Logarithms' challenger #1

1. First we convert all of the logs into the same base using $\log_{a}{b} = \frac{\log_{c}{b}}{\log_{c}{a}}$

We'll convert to a base of $3$ since that's the first base used in the question.

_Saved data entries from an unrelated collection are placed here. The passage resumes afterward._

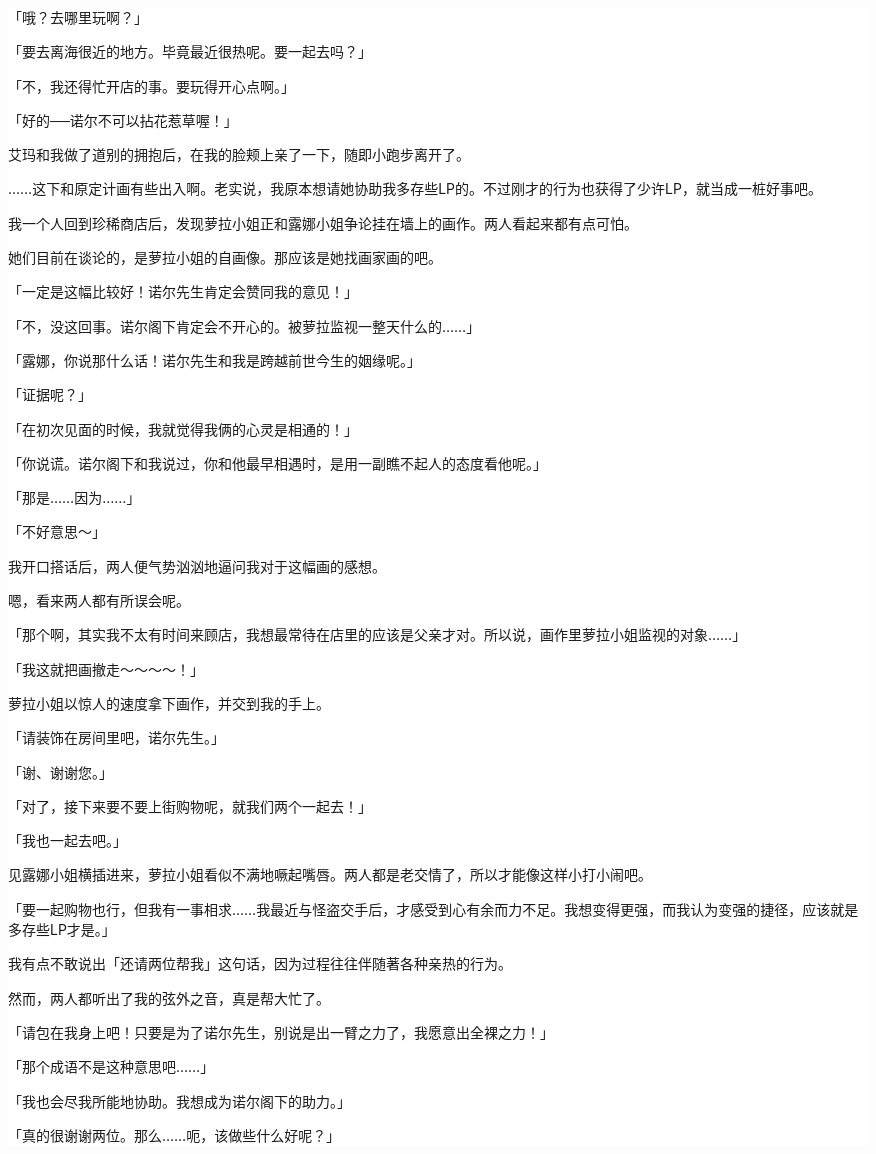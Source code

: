 「哦？去哪里玩啊？」

「要去离海很近的地方。毕竟最近很热呢。要一起去吗？」

「不，我还得忙开店的事。要玩得开心点啊。」

「好的──诺尔不可以拈花惹草喔！」

艾玛和我做了道别的拥抱后，在我的脸颊上亲了一下，随即小跑步离开了。

……这下和原定计画有些出入啊。老实说，我原本想请她协助我多存些LP的。不过刚才的行为也获得了少许LP，就当成一桩好事吧。

我一个人回到珍稀商店后，发现萝拉小姐正和露娜小姐争论挂在墙上的画作。两人看起来都有点可怕。

她们目前在谈论的，是萝拉小姐的自画像。那应该是她找画家画的吧。

「一定是这幅比较好！诺尔先生肯定会赞同我的意见！」

「不，没这回事。诺尔阁下肯定会不开心的。被萝拉监视一整天什么的……」

「露娜，你说那什么话！诺尔先生和我是跨越前世今生的姻缘呢。」

「证据呢？」

「在初次见面的时候，我就觉得我俩的心灵是相通的！」

「你说谎。诺尔阁下和我说过，你和他最早相遇时，是用一副瞧不起人的态度看他呢。」

「那是……因为……」

「不好意思～」

我开口搭话后，两人便气势汹汹地逼问我对于这幅画的感想。

嗯，看来两人都有所误会呢。

「那个啊，其实我不太有时间来顾店，我想最常待在店里的应该是父亲才对。所以说，画作里萝拉小姐监视的对象……」

「我这就把画撤走～～～～！」

萝拉小姐以惊人的速度拿下画作，并交到我的手上。

「请装饰在房间里吧，诺尔先生。」

「谢、谢谢您。」

「对了，接下来要不要上街购物呢，就我们两个一起去！」

「我也一起去吧。」

见露娜小姐横插进来，萝拉小姐看似不满地噘起嘴唇。两人都是老交情了，所以才能像这样小打小闹吧。

「要一起购物也行，但我有一事相求……我最近与怪盗交手后，才感受到心有余而力不足。我想变得更强，而我认为变强的捷径，应该就是多存些LP才是。」

我有点不敢说出「还请两位帮我」这句话，因为过程往往伴随著各种亲热的行为。

然而，两人都听出了我的弦外之音，真是帮大忙了。

「请包在我身上吧！只要是为了诺尔先生，别说是出一臂之力了，我愿意出全裸之力！」

「那个成语不是这种意思吧……」

「我也会尽我所能地协助。我想成为诺尔阁下的助力。」

「真的很谢谢两位。那么……呃，该做些什么好呢？」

$\log_{3}{4} \cdot \frac{\log_{3}{5}}{\log_{3}{4}} \cdot \frac{\log_{3}{6}}{\log_{3}{5}} \cdot \frac{\log_{3}{7}}{\log_{3}{6}} \cdot \frac{\log_{3}{8}}{\log_{3}{7}} \cdot \frac{\log_{3}{9}}{\log_{3}{8}} = ?$

1. Simplifying this down gives us:

$\log_{3}{9} = ?$

1. We can then find the answer by simplifying further.

$\log_{3}{3^{2}} = ?$

$2\log_{3}{3} = ?$

$2 \cdot 1 = ?$

$? = 2$

The answer is $\boxed{2}$

Using the base changing rule (here I will use natural logarithm as the new base), we will get that $log_{a}b = \frac{ln(b)}{ln(a)}$ With this it is possible to see that the remaining terms will be $\frac{ln(9)}{ln(3)}=\frac{2ln(3)}{ln(3)} = 2$